I am not sure why do you think there is only one way to increase trust in a claim made by unknown people?

I don't trust "famous" people. I trust that it's unlikely for a large group of "famous" (eg experts in relevant fields, which is a more specific interpretatiin of "famous"), unrelated people to not trust each other, and only once they reach a common ground, would my trust of their extraordinary claim rise.

Yes, I wouldn't trust Einstein proclaiming speed of light is finite, but when corroborated with independent claims of experiments from Michelson proving likewise, and others from 30 years ago, I would.

Basically, if it's too few people, I'd question how did others, unrelated people not see it: science mostly progresses these days when the body of knowledge is such that simply the next thing is in front of us, and multiple people simultaneously "discover" it. As it's many people making similar claims, I'd start considering it seriously.

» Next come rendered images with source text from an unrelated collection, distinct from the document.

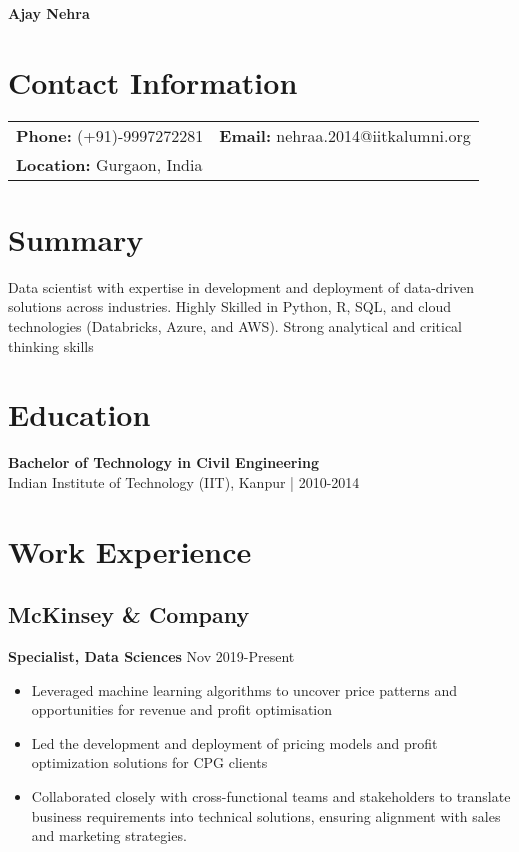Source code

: \documentclass[a4paper,10pt]{article}
\begin{document}
\begin{center}
    \textbf{\Huge Ajay Nehra}
\end{center}

\section*{Contact Information}
\begin{tabularx}{\textwidth}{@{}ll}
    \textbf{Phone:} (+91)-9997272281 & \textbf{Email:} nehraa.2014@iitkalumni.org \\
    \textbf{Location:} Gurgaon, India & \\
\end{tabularx}

\section*{Summary}
Data scientist with expertise in development and deployment of data-driven solutions across industries. Highly Skilled in Python, R, SQL, and cloud technologies (Databricks, Azure, and AWS). Strong analytical and critical thinking skills 
\section*{Education}
\textbf{Bachelor of Technology in Civil Engineering} \\
Indian Institute of Technology (IIT), Kanpur | 2010-2014

\section*{Work Experience}
\subsection*{McKinsey \& Company}
\textbf{Specialist, Data Sciences} \hfill Nov 2019-Present
\begin{itemize}[leftmargin=*]
    \item Leveraged machine learning algorithms to uncover price patterns and opportunities for revenue and profit optimisation
    \item Led the development and deployment of pricing models and profit optimization solutions for CPG clients
    \item Collaborated closely with cross-functional teams and stakeholders to translate business requirements into technical solutions, ensuring alignment with sales and marketing strategies.
\end{itemize}
\end{document}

This is how science works, and I am happy to follow that with media reports as well. It's not at all backwards IMO.

Sure, if I was working on a hypothesis, I would certainly venture into less trusty sources, but I would need to be ready to accept for my hypothesis to be disproven too.


You ignored the fact these people are not neutral. They're liars. If they're telling the truth now, they're some of the largest liars in human history. Your hypothetical is irrelevant in this case.

I have answers, but discussing them would just be further excuses to try to dilute away this fundamental truth, so I decline. It's their responsibility to figure out how to be more trustworthy if they want it, not mine. (Helpful tip: They can start by not lying about everything, all the time.) It's my responsibility not to trust known, repeated, huge liars.